Table 2 provides information regarding the association of preoperative MCS with changes in PROs from preoperative to postoperative visits. MCS was not associated with changes in ODI from the preoperative visit at any of the postoperative visits (6 week: P = .967; 12 week: P = .842; 6 month: P = .344). Similarly, preoperative MCS was not associated with changes in back VAS from the preoperative visit at any postoperative visits (6 week: P = .656; 12 week: P = .427; 6 month: P = .075). Finally, preoperative MCS was not associated with changes in leg VAS from the preoperative visit at any postoperative visits (6 week: P = .714; 12 week: P = .398; 6 month: P = .414).
Table 3 provides information on the achievement of MCID for each of the PROs. The percent of patients achieving MCID did not differ between patients in the bottom and top halves of preoperative MCS for ODI (73.2% versus 61.4%, P = .362), back VAS (75.0% versus 80.7%, P = .521), or leg VAS (67.9% versus 70.2%, P = .657).
Table 4 provides information on the preoperative MCS scores and achievement of MCID for each of the PROs. There were no differences in mean preoperative MCS between those patients who achieved MCID and those who did not for ODI (P = .529), back VAS (P = .171), or leg VAS (P = .235).
DISCUSSION
Prior literature has reported several risk factors associated with inferior PROs after spinal surgery. More recently, mental health and depression has taken a central role in this discussion as they have demonstrated the potential to have considerable effects on postoperative outcomes.
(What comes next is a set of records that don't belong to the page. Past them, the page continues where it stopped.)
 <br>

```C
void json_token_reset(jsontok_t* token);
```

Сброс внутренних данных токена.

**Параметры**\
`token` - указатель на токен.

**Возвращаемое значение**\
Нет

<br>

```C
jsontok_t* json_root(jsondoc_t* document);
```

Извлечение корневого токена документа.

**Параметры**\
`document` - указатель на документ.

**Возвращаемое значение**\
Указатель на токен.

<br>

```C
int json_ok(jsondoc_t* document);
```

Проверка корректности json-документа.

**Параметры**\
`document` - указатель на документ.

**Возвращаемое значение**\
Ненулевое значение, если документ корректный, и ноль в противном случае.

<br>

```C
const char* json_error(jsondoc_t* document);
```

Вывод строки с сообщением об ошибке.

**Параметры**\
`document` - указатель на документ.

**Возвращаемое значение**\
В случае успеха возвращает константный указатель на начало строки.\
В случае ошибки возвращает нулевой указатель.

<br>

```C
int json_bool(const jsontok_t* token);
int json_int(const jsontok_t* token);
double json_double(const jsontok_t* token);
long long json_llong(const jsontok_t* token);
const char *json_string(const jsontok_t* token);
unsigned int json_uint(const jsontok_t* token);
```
However, there is debate as to whether spine surgeons should consider screening for mental health issues and depression preoperatively. Given this, the purpose of this study was to assess whether preoperative mental health was predictive of outcomes in our population of patients undergoing MIS TLIF.
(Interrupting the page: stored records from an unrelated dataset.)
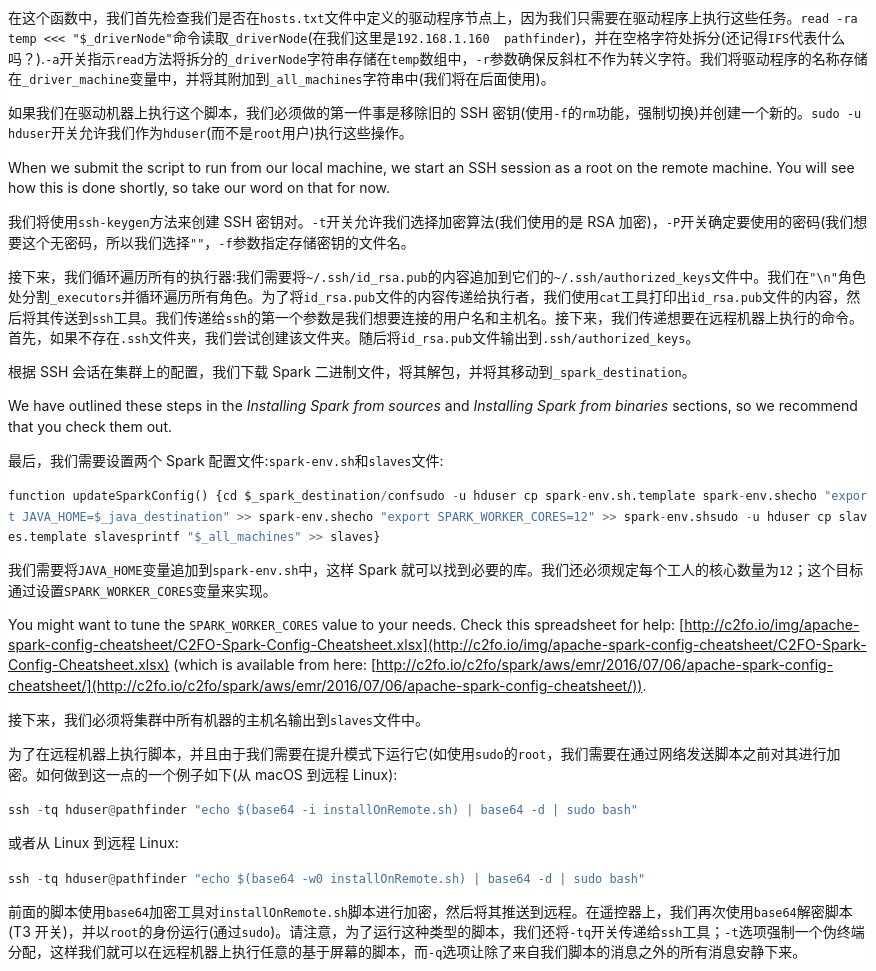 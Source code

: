 在这个函数中，我们首先检查我们是否在`hosts.txt`文件中定义的驱动程序节点上，因为我们只需要在驱动程序上执行这些任务。`read -ra temp <<< "$_driverNode"`命令读取`_driverNode`(在我们这里是`192.168.1.160  pathfinder`)，并在空格字符处拆分(还记得`IFS`代表什么吗？).`-a`开关指示`read`方法将拆分的`_driverNode`字符串存储在`temp`数组中，`-r`参数确保反斜杠不作为转义字符。我们将驱动程序的名称存储在`_driver_machine`变量中，并将其附加到`_all_machines`字符串中(我们将在后面使用)。

如果我们在驱动机器上执行这个脚本，我们必须做的第一件事是移除旧的 SSH 密钥(使用`-f`的`rm`功能，强制切换)并创建一个新的。`sudo -u hduser`开关允许我们作为`hduser`(而不是`root`用户)执行这些操作。

When we submit the script to run from our local machine, we start an SSH session as a root on the remote machine. You will see how this is done shortly, so take our word on that for now. 

我们将使用`ssh-keygen`方法来创建 SSH 密钥对。`-t`开关允许我们选择加密算法(我们使用的是 RSA 加密)，`-P`开关确定要使用的密码(我们想要这个无密码，所以我们选择`""`，`-f`参数指定存储密钥的文件名。

接下来，我们循环遍历所有的执行器:我们需要将`~/.ssh/id_rsa.pub`的内容追加到它们的`~/.ssh/authorized_keys`文件中。我们在`"\n"`角色处分割`_executors`并循环遍历所有角色。为了将`id_rsa.pub`文件的内容传递给执行者，我们使用`cat`工具打印出`id_rsa.pub`文件的内容，然后将其传送到`ssh`工具。我们传递给`ssh`的第一个参数是我们想要连接的用户名和主机名。接下来，我们传递想要在远程机器上执行的命令。首先，如果不存在`.ssh`文件夹，我们尝试创建该文件夹。随后将`id_rsa.pub`文件输出到`.ssh/authorized_keys`。

根据 SSH 会话在集群上的配置，我们下载 Spark 二进制文件，将其解包，并将其移动到`_spark_destination`。

We have outlined these steps in the *Installing Spark from sources* and *Installing Spark from binaries* sections, so we recommend that you check them out.

最后，我们需要设置两个 Spark 配置文件:`spark-env.sh`和`slaves`文件:

```py
function updateSparkConfig() {cd $_spark_destination/confsudo -u hduser cp spark-env.sh.template spark-env.shecho "export JAVA_HOME=$_java_destination" >> spark-env.shecho "export SPARK_WORKER_CORES=12" >> spark-env.shsudo -u hduser cp slaves.template slavesprintf "$_all_machines" >> slaves}
```

我们需要将`JAVA_HOME`变量追加到`spark-env.sh`中，这样 Spark 就可以找到必要的库。我们还必须规定每个工人的核心数量为`12`；这个目标通过设置`SPARK_WORKER_CORES`变量来实现。

You might want to tune the `SPARK_WORKER_CORES` value to your needs. Check this spreadsheet for help: [http://c2fo.io/img/apache-spark-config-cheatsheet/C2FO-Spark-Config-Cheatsheet.xlsx](http://c2fo.io/img/apache-spark-config-cheatsheet/C2FO-Spark-Config-Cheatsheet.xlsx) (which is available from here: [http://c2fo.io/c2fo/spark/aws/emr/2016/07/06/apache-spark-config-cheatsheet/](http://c2fo.io/c2fo/spark/aws/emr/2016/07/06/apache-spark-config-cheatsheet/)).

接下来，我们必须将集群中所有机器的主机名输出到`slaves`文件中。

为了在远程机器上执行脚本，并且由于我们需要在提升模式下运行它(如使用`sudo`的`root`，我们需要在通过网络发送脚本之前对其进行加密。如何做到这一点的一个例子如下(从 macOS 到远程 Linux):

```py
ssh -tq hduser@pathfinder "echo $(base64 -i installOnRemote.sh) | base64 -d | sudo bash"
```

或者从 Linux 到远程 Linux:

```py
ssh -tq hduser@pathfinder "echo $(base64 -w0 installOnRemote.sh) | base64 -d | sudo bash"
```

前面的脚本使用`base64`加密工具对`installOnRemote.sh`脚本进行加密，然后将其推送到远程。在遥控器上，我们再次使用`base64`解密脚本(T3 开关)，并以`root`的身份运行(通过`sudo`)。请注意，为了运行这种类型的脚本，我们还将`-tq`开关传递给`ssh`工具；`-t`选项强制一个伪终端分配，这样我们就可以在远程机器上执行任意的基于屏幕的脚本，而`-q`选项让除了来自我们脚本的消息之外的所有消息安静下来。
The results of this study suggest that preoperative SF-12 MCS is not predictive of changes in ODI or VAS from preoperative to postoperative visits. Accordingly, the half of patients with the lowest mental health and the half of patients with the highest mental health achieved MCID in ODI, back VAS, and leg VAS at similar rates. These results suggest that surgeons should exercise care in assuming that patients with poorer preoperative mental health are inferior surgical candidates.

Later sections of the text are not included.